This exercise asks for an exact copy of every entry below, with pictures omitted.

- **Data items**
■ ■ ■
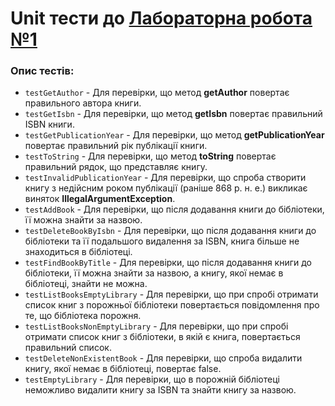 # Unit тести до [Лабораторна робота №1](../../../../../main/java/org/university/lab1/README.md)

### Опис тестів:

- `testGetAuthor` - Для перевірки, що метод **getAuthor** повертає правильного автора книги.
- `testGetIsbn` - Для перевірки, що метод **getIsbn** повертає правильний ISBN книги.
- `testGetPublicationYear` - Для перевірки, що метод **getPublicationYear** повертає правильний рік публікації книги.
- `testToString` - Для перевірки, що метод **toString** повертає правильний рядок, що представляє книгу.
- `testInvalidPublicationYear` - Для перевірки, що спроба створити книгу з недійсним роком публікації (раніше 868 р. н. е.) викликає виняток **IllegalArgumentException**.
- `testAddBook` - Для перевірки, що після додавання книги до бібліотеки, її можна знайти за назвою.
- `testDeleteBookByIsbn` - Для перевірки, що після додавання книги до бібліотеки та її подальшого видалення за ISBN, книга більше не знаходиться в бібліотеці.
- `testFindBookByTitle` - Для перевірки, що після додавання книги до бібліотеки, її можна знайти за назвою, а книгу, якої немає в бібліотеці, знайти не можна.
- `testListBooksEmptyLibrary` - Для перевірки, що при спробі отримати список книг з порожньої бібліотеки повертається повідомлення про те, що бібліотека порожня.
- `testListBooksNonEmptyLibrary` - Для перевірки, що при спробі отримати список книг з бібліотеки, в якій є книга, повертається правильний список.
- `testDeleteNonExistentBook` - Для перевірки, що спроба видалити книгу, якої немає в бібліотеці, повертає false.
- `testEmptyLibrary` - Для перевірки, що в порожній бібліотеці неможливо видалити книгу за ISBN та знайти книгу за назвою.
■ ■ ■
- **TASK RESULT**
 # Unit тести до [Лабораторна робота №1](../../../../../main/java/org/university/lab1/README.md)

### Опис тестів:

- `testGetAuthor` - Для перевірки, що метод **getAuthor** повертає правильного автора книги.
- `testGetIsbn` - Для перевірки, що метод **getIsbn** повертає правильний ISBN книги.
- `testGetPublicationYear` - Для перевірки, що метод **getPublicationYear** повертає правильний рік публікації книги.
- `testToString` - Для перевірки, що метод **toString** повертає правильний рядок, що представляє книгу.
- `testInvalidPublicationYear` - Для перевірки, що спроба створити книгу з недійсним роком публікації (раніше 868 р. н. е.) викликає виняток **IllegalArgumentException**.
- `testAddBook` - Для перевірки, що після додавання книги до бібліотеки, її можна знайти за назвою.
- `testDeleteBookByIsbn` - Для перевірки, що після додавання книги до бібліотеки та її подальшого видалення за ISBN, книга більше не знаходиться в бібліотеці.
- `testFindBookByTitle` - Для перевірки, що після додавання книги до бібліотеки, її можна знайти за назвою, а книгу, якої немає в бібліотеці, знайти не можна.
- `testListBooksEmptyLibrary` - Для перевірки, що при спробі отримати список книг з порожньої бібліотеки повертається повідомлення про те, що бібліотека порожня.
- `testListBooksNonEmptyLibrary` - Для перевірки, що при спробі отримати список книг з бібліотеки, в якій є книга, повертається правильний список.
- `testDeleteNonExistentBook` - Для перевірки, що спроба видалити книгу, якої немає в бібліотеці, повертає false.
- `testEmptyLibrary` - Для перевірки, що в порожній бібліотеці неможливо видалити книгу за ISBN та знайти книгу за назвою.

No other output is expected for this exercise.